Browser automation drivers (used by BrowserStack or other web capture services for snapshot):
window.webdriver //selenium
window.domAutomation (or window.domAutomationController) //chromium based automation driver
The properties are not always exposed and I am looking into other more robust ways to detect such bots, which I'll probably release as full blown script when done. But that mainly answers your question.
Here is another fairly sound method to detect JS capable headless browsers more broadly:
if (window.outerWidth === 0 && window.outerHeight === 0){ //headless browser }
This should work well because the properties are 0 by default even if a virtual viewport size is set by headless browsers, and by default it can't report a size of a browser window that doesn't exist. In particular, Phantom JS doesn't support outerWith or outerHeight.
ADDENDUM: There is however a Chrome/Blink bug with outer/innerDimensions. Chromium does not report those dimensions when a page loads in a hidden tab, such as when restored from previous session. Safari doesn't seem to have that issue..
Update: Turns out iOS Safari 8+ has a bug with outerWidth & outerHeight at 0, and a Sailfish webview can too. So while it's a signal, it can't be used alone without being mindful of these bugs. Hence, warning: Please don't use this raw snippet unless you really know what you are doing.
PS: If you know of other headless browser properties not listed here, please share in comments.
There is no rock-solid way: PhantomJS, and Selenium, are just software being used to control browser software, instead of a user controlling it.
With PhantomJS 1.x, in particular, I believe there is some JavaScript you can use to crash the browser that exploits a bug in the version of WebKit being used (it is equivalent to Chrome 13, so very few genuine users should be affected). (I remember this being mentioned on the Phantom mailing list a few months back, but I don't know if the exact JS to use was described.) More generally you could use a combination of user-agent matching up with feature detection. E.g. if a browser claims to be "Chrome 23" but does not have a feature that Chrome 23 has (and that Chrome 13 did not have), then get suspicious.
As a user, I hate CAPTCHAs too. But they are quite effective in that they increase the cost for the spammer: he has to write more software or hire humans to read them. (That is why I think easy CAPTCHAs are good enough: the ones that annoy users are those where you have no idea what it says and have to keep pressing reload to get something you recognize.)
One approach (which I believe Google uses) is to show the CAPTCHA conditionally. E.g. users who are logged-in never get shown it.

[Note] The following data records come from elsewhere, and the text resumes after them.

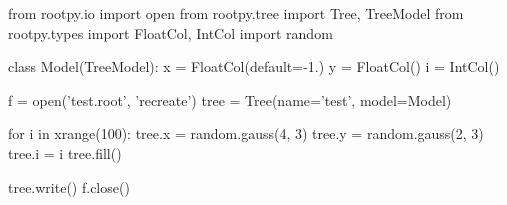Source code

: \begin{footnotesize}
\begin{pyglist}[language=python,texcl=true,style=vs,bgcolor=Moccasin]
from rootpy.io import open
from rootpy.tree import Tree, TreeModel
from rootpy.types import FloatCol, IntCol
import random

class Model(TreeModel):
    x = FloatCol(default=-1.)
    y = FloatCol()
    i = IntCol()

f = open('test.root', 'recreate')
tree = Tree(name='test', model=Model)

for i in xrange(100):
    tree.x = random.gauss(4, 3)
    tree.y = random.gauss(2, 3)
    tree.i = i
    tree.fill()

tree.write()
f.close()
\end{pyglist}
\end{footnotesize}
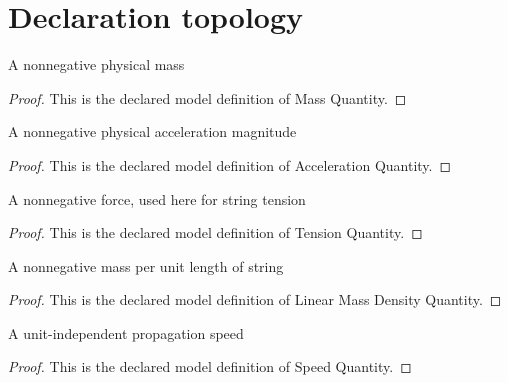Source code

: \section{Declaration topology}
\begin{definition}
  \label{def:physics:phyx-mini-0241:phyxminiproblems-problemphyxmini0241-massquantity}
  A nonnegative physical mass
\end{definition}
\begin{proof}
  This is the declared model definition of Mass Quantity.
\end{proof}
\begin{definition}
  \label{def:physics:phyx-mini-0241:phyxminiproblems-problemphyxmini0241-accelerationquantity}
  A nonnegative physical acceleration magnitude
\end{definition}
\begin{proof}
  This is the declared model definition of Acceleration Quantity.
\end{proof}
\begin{definition}
  \label{def:physics:phyx-mini-0241:phyxminiproblems-problemphyxmini0241-tensionquantity}
  A nonnegative force, used here for string tension
\end{definition}
\begin{proof}
  This is the declared model definition of Tension Quantity.
\end{proof}
\begin{definition}
  \label{def:physics:phyx-mini-0241:phyxminiproblems-problemphyxmini0241-linearmassdensityquantity}
  A nonnegative mass per unit length of string
\end{definition}
\begin{proof}
  This is the declared model definition of Linear Mass Density Quantity.
\end{proof}
\begin{definition}
  \label{def:physics:phyx-mini-0241:phyxminiproblems-problemphyxmini0241-speedquantity}
  A unit-independent propagation speed
\end{definition}
\begin{proof}
  This is the declared model definition of Speed Quantity.
\end{proof}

Users who have already done one post this session are not shown it again. Users from IP addresses in a whitelist (which could be built from previous legitimate posts) are not shown them. Or conversely just show them to users from a blacklist of IP ranges.
I know none of those approaches are perfect, sorry.
You could detect phantom on the client-side by checking window.callPhantom property. The minimal script is on the client side is:
var isPhantom = !!window.callPhantom;
Here is a gist with proof of concept that this works.
A spammer could try to delete this property with page.evaluate and then it depends on who is faster. After you tried the detection you do a reload with the post form and a CAPTCHA or not depending on your detection result.
The problem is that you incur a redirect that might annoy your users. This will be necessary with every detection technique on the client. Which can be subverted and changed with onResourceRequested.
Generally, I don't think that this is possible, because you can only detect on the client and send the result to the server. Adding the CAPTCHA combined with the detection step with only one page load does not really add anything as it could be removed just as easily with phantomjs/casperjs. Defense based on user agent also doesn't make sense since it can be easily changed in phantomjs/casperjs.